As outdoor education is a core aspect of their teaching, they were the perfect candidate to set up the first Miyawaki forest in Hong Kong. Students from grades 4-6 (9-12 years old) were involved not only in planting over 300 tree and shrub seedlings, but personally made name tags for every tree in the forest. They will also be involved in the continuing documentation and monitoring of how the forest grows, and will have the opportunity to immerse in the space through its walkway and barefoot sensory path, observing what biodiversity the site attracts over time.
The school has also set up a timelapse camera that will be part of capturing its transformation.
“The Miyawaki Forest will be a key element for the school to fulfil its vision of being a leader in outdoor learning. By enabling the children to be part of developing and nurturing a vibrant ecosystem, we are empowering them to learn about and love the natural world. This not only enriches their lives but enriches the world around them.”

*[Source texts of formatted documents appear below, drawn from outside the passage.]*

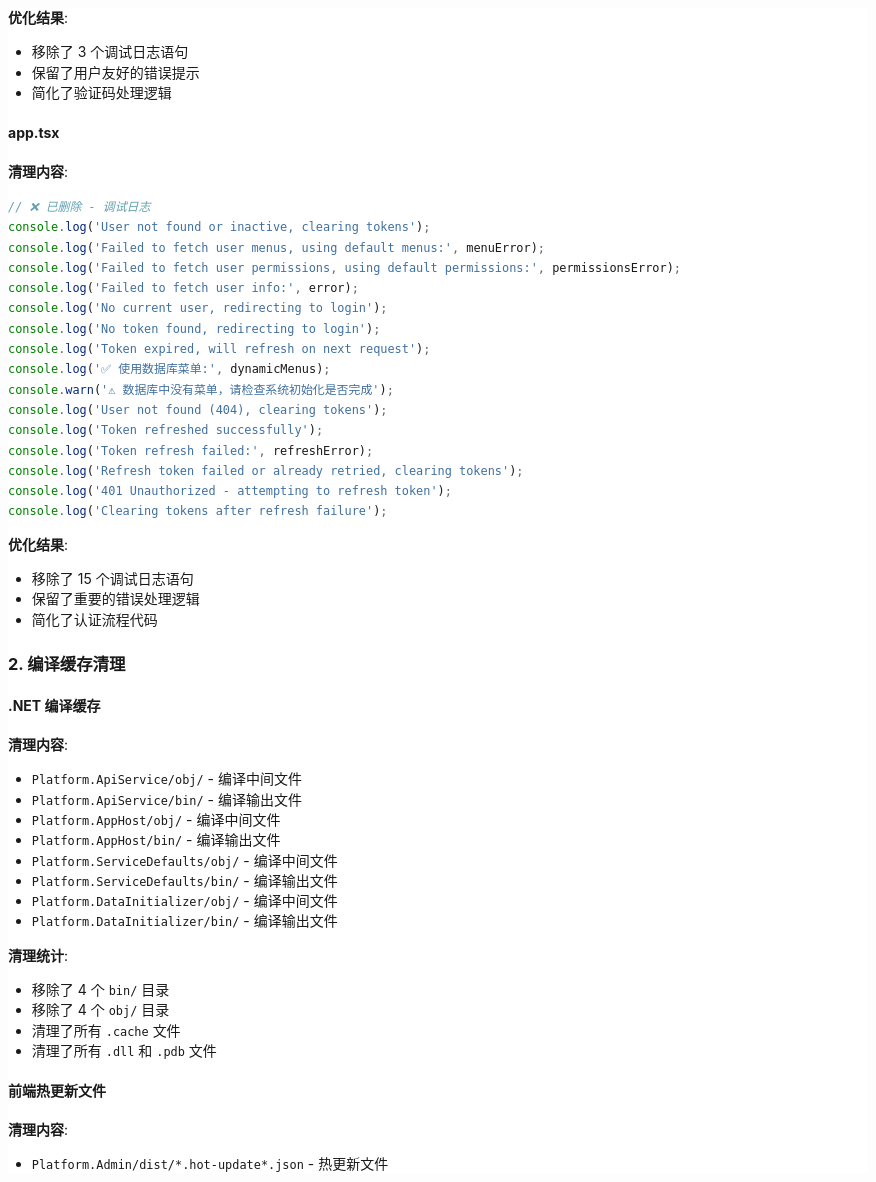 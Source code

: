 **优化结果**:
- 移除了 3 个调试日志语句
- 保留了用户友好的错误提示
- 简化了验证码处理逻辑

#### app.tsx
**清理内容**:
```typescript
// ❌ 已删除 - 调试日志
console.log('User not found or inactive, clearing tokens');
console.log('Failed to fetch user menus, using default menus:', menuError);
console.log('Failed to fetch user permissions, using default permissions:', permissionsError);
console.log('Failed to fetch user info:', error);
console.log('No current user, redirecting to login');
console.log('No token found, redirecting to login');
console.log('Token expired, will refresh on next request');
console.log('✅ 使用数据库菜单:', dynamicMenus);
console.warn('⚠️ 数据库中没有菜单，请检查系统初始化是否完成');
console.log('User not found (404), clearing tokens');
console.log('Token refreshed successfully');
console.log('Token refresh failed:', refreshError);
console.log('Refresh token failed or already retried, clearing tokens');
console.log('401 Unauthorized - attempting to refresh token');
console.log('Clearing tokens after refresh failure');
```

**优化结果**:
- 移除了 15 个调试日志语句
- 保留了重要的错误处理逻辑
- 简化了认证流程代码

### 2. 编译缓存清理

#### .NET 编译缓存
**清理内容**:
- `Platform.ApiService/obj/` - 编译中间文件
- `Platform.ApiService/bin/` - 编译输出文件
- `Platform.AppHost/obj/` - 编译中间文件
- `Platform.AppHost/bin/` - 编译输出文件
- `Platform.ServiceDefaults/obj/` - 编译中间文件
- `Platform.ServiceDefaults/bin/` - 编译输出文件
- `Platform.DataInitializer/obj/` - 编译中间文件
- `Platform.DataInitializer/bin/` - 编译输出文件

**清理统计**:
- 移除了 4 个 `bin/` 目录
- 移除了 4 个 `obj/` 目录
- 清理了所有 `.cache` 文件
- 清理了所有 `.dll` 和 `.pdb` 文件

#### 前端热更新文件
**清理内容**:
- `Platform.Admin/dist/*.hot-update*.json` - 热更新文件
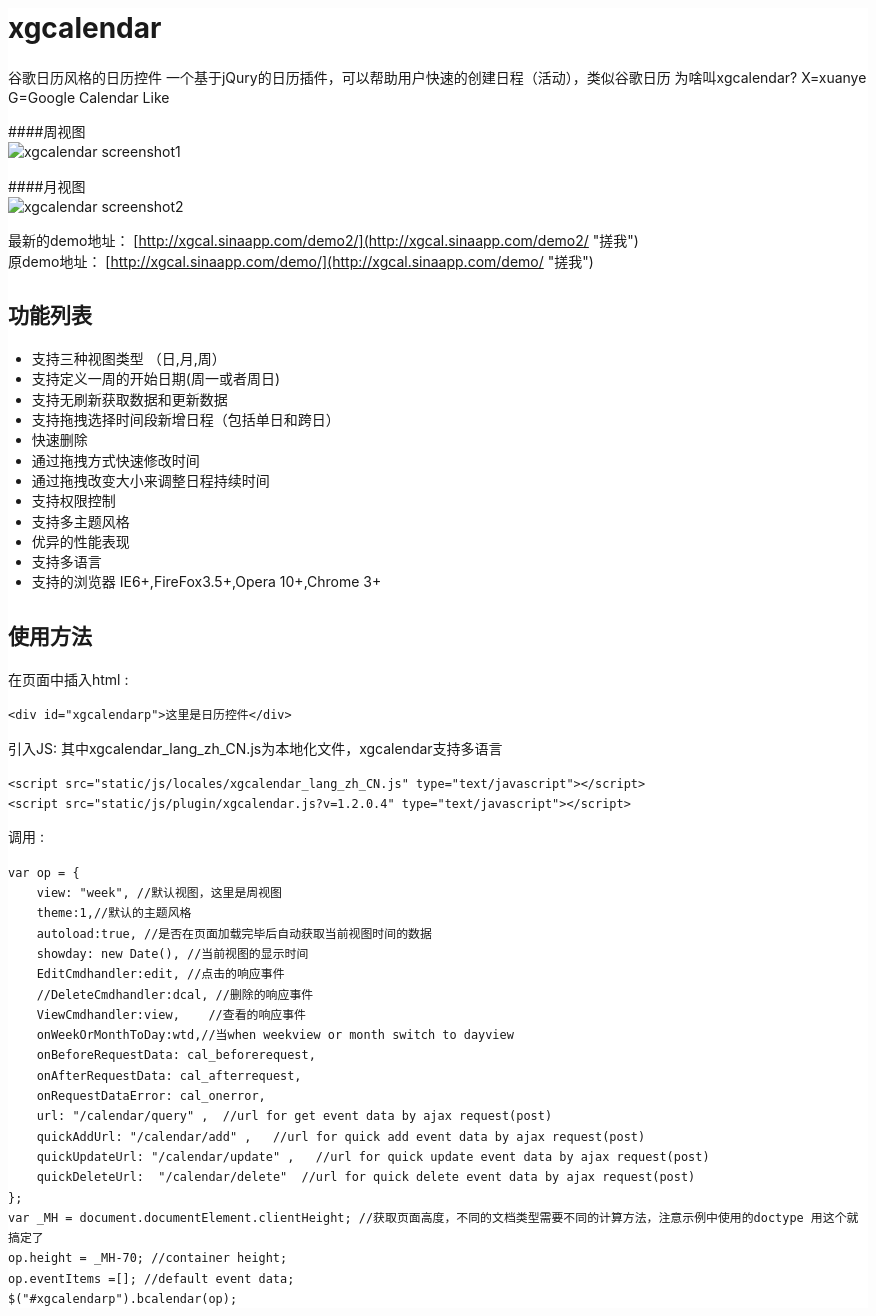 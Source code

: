 xgcalendar
========================================
谷歌日历风格的日历控件
一个基于jQury的日历插件，可以帮助用户快速的创建日程（活动），类似谷歌日历
为啥叫xgcalendar? X=xuanye G=Google Calendar Like 

####周视图  
![xgcalendar screenshot1](doc/images/Screenshot1.jpg) 
 
####月视图  
![xgcalendar screenshot2](doc/images/Screenshot2.jpg)  

最新的demo地址： [http://xgcal.sinaapp.com/demo2/](http://xgcal.sinaapp.com/demo2/ "搓我")  
原demo地址： [http://xgcal.sinaapp.com/demo/](http://xgcal.sinaapp.com/demo/ "搓我")
## 功能列表
  
  * 支持三种视图类型 （日,月,周）
  * 支持定义一周的开始日期(周一或者周日) 
  * 支持无刷新获取数据和更新数据
  * 支持拖拽选择时间段新增日程（包括单日和跨日） 
  * 快速删除
  * 通过拖拽方式快速修改时间
  * 通过拖拽改变大小来调整日程持续时间
  * 支持权限控制
  * 支持多主题风格
  * 优异的性能表现
  * 支持多语言
  * 支持的浏览器 IE6+,FireFox3.5+,Opera 10+,Chrome 3+ 


## 使用方法
 
在页面中插入html :   
 
    <div id="xgcalendarp">这里是日历控件</div>

引入JS: 其中xgcalendar_lang_zh_CN.js为本地化文件，xgcalendar支持多语言

    <script src="static/js/locales/xgcalendar_lang_zh_CN.js" type="text/javascript"></script>
    <script src="static/js/plugin/xgcalendar.js?v=1.2.0.4" type="text/javascript"></script>   

调用 :

    var op = {
        view: "week", //默认视图，这里是周视图
        theme:1,//默认的主题风格
        autoload:true, //是否在页面加载完毕后自动获取当前视图时间的数据
        showday: new Date(), //当前视图的显示时间
        EditCmdhandler:edit, //点击的响应事件
        //DeleteCmdhandler:dcal, //删除的响应事件
        ViewCmdhandler:view,    //查看的响应事件
        onWeekOrMonthToDay:wtd,//当when weekview or month switch to dayview 
        onBeforeRequestData: cal_beforerequest,
        onAfterRequestData: cal_afterrequest,
        onRequestDataError: cal_onerror, 
        url: "/calendar/query" ,  //url for get event data by ajax request(post)
        quickAddUrl: "/calendar/add" ,   //url for quick add event data by ajax request(post)
        quickUpdateUrl: "/calendar/update" ,   //url for quick update event data by ajax request(post)
        quickDeleteUrl:  "/calendar/delete"  //url for quick delete event data by ajax request(post)
    };
    var _MH = document.documentElement.clientHeight; //获取页面高度，不同的文档类型需要不同的计算方法，注意示例中使用的doctype 用这个就搞定了
    op.height = _MH-70; //container height;
    op.eventItems =[]; //default event data;
    $("#xgcalendarp").bcalendar(op);
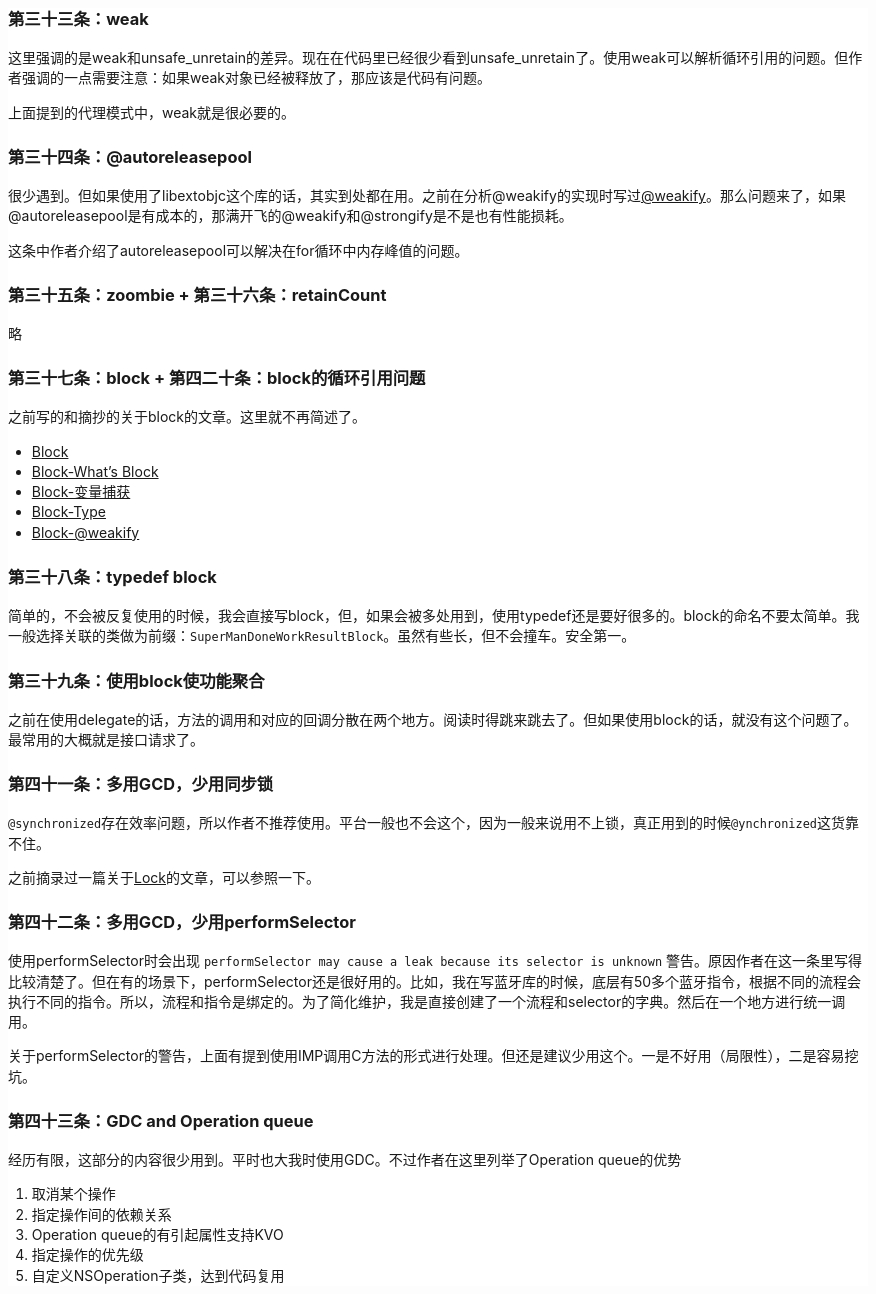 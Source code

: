 ### 第三十三条：weak

这里强调的是weak和unsafe_unretain的差异。现在在代码里已经很少看到unsafe_unretain了。使用weak可以解析循环引用的问题。但作者强调的一点需要注意：如果weak对象已经被释放了，那应该是代码有问题。

上面提到的代理模式中，weak就是很必要的。

### 第三十四条：@autoreleasepool

很少遇到。但如果使用了libextobjc这个库的话，其实到处都在用。之前在分析@weakify的实现时写过[@weakify](../iOSer/@weakify.md)。那么问题来了，如果@autoreleasepool是有成本的，那满开飞的@weakify和@strongify是不是也有性能损耗。

这条中作者介绍了autoreleasepool可以解决在for循环中内存峰值的问题。

### 第三十五条：zoombie + 第三十六条：retainCount 

略

### 第三十七条：block + 第四二十条：block的循环引用问题

之前写的和摘抄的关于block的文章。这里就不再简述了。

* [Block](../iOSer/block.md)
* [Block-What’s Block](../iOSer/什么是Block.md)
* [Block-变量捕获](../iOSer/变量捕获.md)
* [Block-Type](../iOSer/BlockType.md)
* [Block-@weakify](../iOSer/@weakify.md)

### 第三十八条：typedef block

简单的，不会被反复使用的时候，我会直接写block，但，如果会被多处用到，使用typedef还是要好很多的。block的命名不要太简单。我一般选择关联的类做为前缀：`SuperManDoneWorkResultBlock`。虽然有些长，但不会撞车。安全第一。

### 第三十九条：使用block使功能聚合

之前在使用delegate的话，方法的调用和对应的回调分散在两个地方。阅读时得跳来跳去了。但如果使用block的话，就没有这个问题了。最常用的大概就是接口请求了。

### 第四十一条：多用GCD，少用同步锁

`@synchronized`存在效率问题，所以作者不推荐使用。平台一般也不会这个，因为一般来说用不上锁，真正用到的时候`@ynchronized`这货靠不住。

之前摘录过一篇关于[Lock](../iOSer/Lock.md)的文章，可以参照一下。

### 第四十二条：多用GCD，少用performSelector

使用performSelector时会出现 `performSelector may cause a leak because its selector is unknown` 警告。原因作者在这一条里写得比较清楚了。但在有的场景下，performSelector还是很好用的。比如，我在写蓝牙库的时候，底层有50多个蓝牙指令，根据不同的流程会执行不同的指令。所以，流程和指令是绑定的。为了简化维护，我是直接创建了一个流程和selector的字典。然后在一个地方进行统一调用。

关于performSelector的警告，上面有提到使用IMP调用C方法的形式进行处理。但还是建议少用这个。一是不好用（局限性），二是容易挖坑。

### 第四十三条：GDC and Operation queue

经历有限，这部分的内容很少用到。平时也大我时使用GDC。不过作者在这里列举了Operation queue的优势
1. 取消某个操作
2. 指定操作间的依赖关系
3. Operation queue的有引起属性支持KVO
4. 指定操作的优先级
5. 自定义NSOperation子类，达到代码复用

Derek Pinchbeck — Head of School
Forest Report: 1 Year
Survival Rate: 83%
Average of Tallest 3 Trees: 189cm
This is a resilient forest with a high survival rate, though is growing more slowly than the typical rapid Miyawaki pace. This is not surprising given the challenges the forest faced in its first year (insect attacks, issues with chemical contamination from wood chips and very poor soil located at the site pre-intervention).
The Clammy Cherry (Cordia dichotoma) has now grown over 500%, with the tallest example now at 220cm. The species were all under 30cm when planted. The girth of the tallest Clammy Cherry is an impressive 12 cm.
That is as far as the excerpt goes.